## Assigned task
Please write out all of the entries beneath this line exactly, skipping the pictures.

## Source material
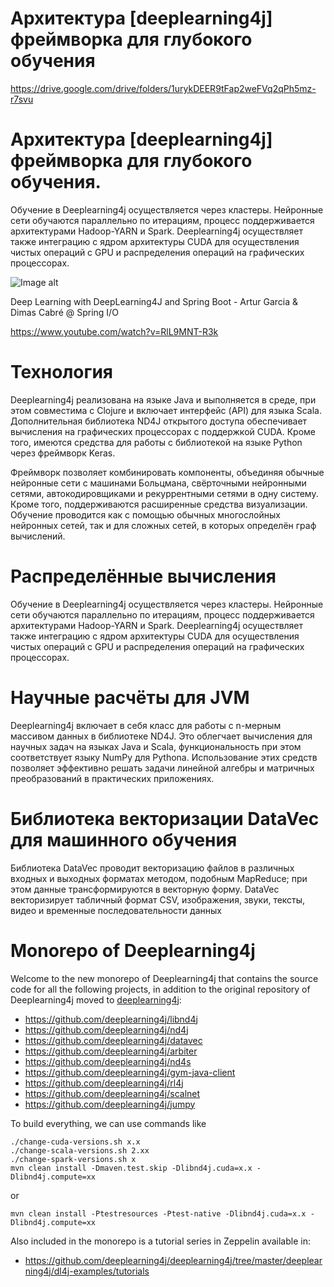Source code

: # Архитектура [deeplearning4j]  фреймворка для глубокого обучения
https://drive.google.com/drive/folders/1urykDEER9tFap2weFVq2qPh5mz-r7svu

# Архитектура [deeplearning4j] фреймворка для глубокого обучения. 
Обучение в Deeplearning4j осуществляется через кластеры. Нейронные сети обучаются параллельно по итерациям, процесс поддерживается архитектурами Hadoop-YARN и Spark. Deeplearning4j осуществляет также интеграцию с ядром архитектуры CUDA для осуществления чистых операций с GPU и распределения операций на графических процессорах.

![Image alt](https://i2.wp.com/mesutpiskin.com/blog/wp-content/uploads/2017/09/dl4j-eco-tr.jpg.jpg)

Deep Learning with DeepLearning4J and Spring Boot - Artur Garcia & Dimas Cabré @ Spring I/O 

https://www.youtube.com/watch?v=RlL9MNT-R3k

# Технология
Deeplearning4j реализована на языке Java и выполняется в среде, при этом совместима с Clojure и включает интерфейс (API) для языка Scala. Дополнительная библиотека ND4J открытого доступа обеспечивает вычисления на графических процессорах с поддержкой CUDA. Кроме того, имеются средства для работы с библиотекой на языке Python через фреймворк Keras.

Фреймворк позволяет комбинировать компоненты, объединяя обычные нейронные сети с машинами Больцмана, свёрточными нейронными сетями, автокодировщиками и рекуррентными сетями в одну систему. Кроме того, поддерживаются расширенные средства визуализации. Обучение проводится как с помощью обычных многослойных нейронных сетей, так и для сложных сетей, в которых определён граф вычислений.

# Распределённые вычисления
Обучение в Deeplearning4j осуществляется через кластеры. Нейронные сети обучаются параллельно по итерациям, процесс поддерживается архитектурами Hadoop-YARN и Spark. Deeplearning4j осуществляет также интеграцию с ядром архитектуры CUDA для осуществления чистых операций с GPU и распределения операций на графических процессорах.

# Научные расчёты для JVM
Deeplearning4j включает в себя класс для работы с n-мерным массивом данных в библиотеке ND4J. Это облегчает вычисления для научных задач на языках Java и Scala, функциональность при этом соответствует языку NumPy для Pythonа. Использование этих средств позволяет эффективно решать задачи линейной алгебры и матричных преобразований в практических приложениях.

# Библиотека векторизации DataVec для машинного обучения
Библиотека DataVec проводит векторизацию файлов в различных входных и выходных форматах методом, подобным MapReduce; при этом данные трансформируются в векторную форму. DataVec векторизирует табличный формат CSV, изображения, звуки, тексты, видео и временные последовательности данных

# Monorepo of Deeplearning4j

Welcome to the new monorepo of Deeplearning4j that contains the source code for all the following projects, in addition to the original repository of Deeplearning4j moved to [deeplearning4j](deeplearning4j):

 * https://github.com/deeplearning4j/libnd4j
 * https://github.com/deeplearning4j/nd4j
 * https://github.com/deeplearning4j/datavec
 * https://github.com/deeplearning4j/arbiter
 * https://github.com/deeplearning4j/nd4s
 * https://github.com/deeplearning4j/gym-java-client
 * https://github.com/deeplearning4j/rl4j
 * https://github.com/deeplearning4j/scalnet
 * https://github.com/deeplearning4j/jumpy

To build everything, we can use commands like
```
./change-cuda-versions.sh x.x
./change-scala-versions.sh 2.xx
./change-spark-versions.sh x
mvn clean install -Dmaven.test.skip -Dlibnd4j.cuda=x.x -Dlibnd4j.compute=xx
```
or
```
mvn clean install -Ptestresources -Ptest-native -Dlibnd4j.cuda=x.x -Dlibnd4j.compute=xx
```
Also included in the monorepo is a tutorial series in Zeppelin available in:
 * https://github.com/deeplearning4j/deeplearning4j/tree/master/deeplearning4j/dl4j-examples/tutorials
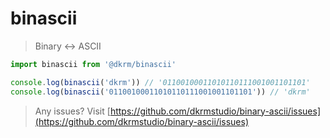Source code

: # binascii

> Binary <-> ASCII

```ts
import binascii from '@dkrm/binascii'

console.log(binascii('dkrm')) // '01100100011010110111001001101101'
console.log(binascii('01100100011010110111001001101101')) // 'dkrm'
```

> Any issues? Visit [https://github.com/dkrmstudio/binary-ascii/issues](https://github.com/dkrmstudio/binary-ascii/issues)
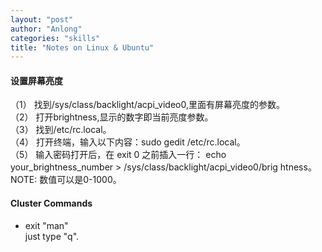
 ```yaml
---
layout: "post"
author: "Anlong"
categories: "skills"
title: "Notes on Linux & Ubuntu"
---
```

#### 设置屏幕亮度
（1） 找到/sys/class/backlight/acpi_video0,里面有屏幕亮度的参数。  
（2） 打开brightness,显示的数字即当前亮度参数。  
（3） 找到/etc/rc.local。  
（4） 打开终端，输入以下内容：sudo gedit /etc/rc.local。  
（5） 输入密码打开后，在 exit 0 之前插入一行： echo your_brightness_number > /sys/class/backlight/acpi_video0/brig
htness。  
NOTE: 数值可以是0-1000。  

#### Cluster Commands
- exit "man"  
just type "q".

## Worked solution
Source code

: # Архитектура [deeplearning4j]  фреймворка для глубокого обучения
https://drive.google.com/drive/folders/1urykDEER9tFap2weFVq2qPh5mz-r7svu

# Архитектура [deeplearning4j] фреймворка для глубокого обучения. 
Обучение в Deeplearning4j осуществляется через кластеры. Нейронные сети обучаются параллельно по итерациям, процесс поддерживается архитектурами Hadoop-YARN и Spark. Deeplearning4j осуществляет также интеграцию с ядром архитектуры CUDA для осуществления чистых операций с GPU и распределения операций на графических процессорах.

![Image alt](https://i2.wp.com/mesutpiskin.com/blog/wp-content/uploads/2017/09/dl4j-eco-tr.jpg.jpg)

Deep Learning with DeepLearning4J and Spring Boot - Artur Garcia & Dimas Cabré @ Spring I/O 

https://www.youtube.com/watch?v=RlL9MNT-R3k

# Технология
Deeplearning4j реализована на языке Java и выполняется в среде, при этом совместима с Clojure и включает интерфейс (API) для языка Scala. Дополнительная библиотека ND4J открытого доступа обеспечивает вычисления на графических процессорах с поддержкой CUDA. Кроме того, имеются средства для работы с библиотекой на языке Python через фреймворк Keras.

Фреймворк позволяет комбинировать компоненты, объединяя обычные нейронные сети с машинами Больцмана, свёрточными нейронными сетями, автокодировщиками и рекуррентными сетями в одну систему. Кроме того, поддерживаются расширенные средства визуализации. Обучение проводится как с помощью обычных многослойных нейронных сетей, так и для сложных сетей, в которых определён граф вычислений.

# Распределённые вычисления
Обучение в Deeplearning4j осуществляется через кластеры. Нейронные сети обучаются параллельно по итерациям, процесс поддерживается архитектурами Hadoop-YARN и Spark. Deeplearning4j осуществляет также интеграцию с ядром архитектуры CUDA для осуществления чистых операций с GPU и распределения операций на графических процессорах.

# Научные расчёты для JVM
Deeplearning4j включает в себя класс для работы с n-мерным массивом данных в библиотеке ND4J. Это облегчает вычисления для научных задач на языках Java и Scala, функциональность при этом соответствует языку NumPy для Pythonа. Использование этих средств позволяет эффективно решать задачи линейной алгебры и матричных преобразований в практических приложениях.

# Библиотека векторизации DataVec для машинного обучения
Библиотека DataVec проводит векторизацию файлов в различных входных и выходных форматах методом, подобным MapReduce; при этом данные трансформируются в векторную форму. DataVec векторизирует табличный формат CSV, изображения, звуки, тексты, видео и временные последовательности данных

# Monorepo of Deeplearning4j

Welcome to the new monorepo of Deeplearning4j that contains the source code for all the following projects, in addition to the original repository of Deeplearning4j moved to [deeplearning4j](deeplearning4j):

 * https://github.com/deeplearning4j/libnd4j
 * https://github.com/deeplearning4j/nd4j
 * https://github.com/deeplearning4j/datavec
 * https://github.com/deeplearning4j/arbiter
 * https://github.com/deeplearning4j/nd4s
 * https://github.com/deeplearning4j/gym-java-client
 * https://github.com/deeplearning4j/rl4j
 * https://github.com/deeplearning4j/scalnet
 * https://github.com/deeplearning4j/jumpy

To build everything, we can use commands like
```
./change-cuda-versions.sh x.x
./change-scala-versions.sh 2.xx
./change-spark-versions.sh x
mvn clean install -Dmaven.test.skip -Dlibnd4j.cuda=x.x -Dlibnd4j.compute=xx
```
or
```
mvn clean install -Ptestresources -Ptest-native -Dlibnd4j.cuda=x.x -Dlibnd4j.compute=xx
```
Also included in the monorepo is a tutorial series in Zeppelin available in:
 * https://github.com/deeplearning4j/deeplearning4j/tree/master/deeplearning4j/dl4j-examples/tutorials
Source code

: # binascii

> Binary <-> ASCII

```ts
import binascii from '@dkrm/binascii'

console.log(binascii('dkrm')) // '01100100011010110111001001101101'
console.log(binascii('01100100011010110111001001101101')) // 'dkrm'
```

> Any issues? Visit [https://github.com/dkrmstudio/binary-ascii/issues](https://github.com/dkrmstudio/binary-ascii/issues)
 ```yaml
---
layout: "post"
author: "Anlong"
categories: "skills"
title: "Notes on Linux & Ubuntu"
---
```

#### 设置屏幕亮度
（1） 找到/sys/class/backlight/acpi_video0,里面有屏幕亮度的参数。  
（2） 打开brightness,显示的数字即当前亮度参数。  
（3） 找到/etc/rc.local。  
（4） 打开终端，输入以下内容：sudo gedit /etc/rc.local。  
（5） 输入密码打开后，在 exit 0 之前插入一行： echo your_brightness_number > /sys/class/backlight/acpi_video0/brig
htness。  
NOTE: 数值可以是0-1000。  

#### Cluster Commands
- exit "man"  
just type "q".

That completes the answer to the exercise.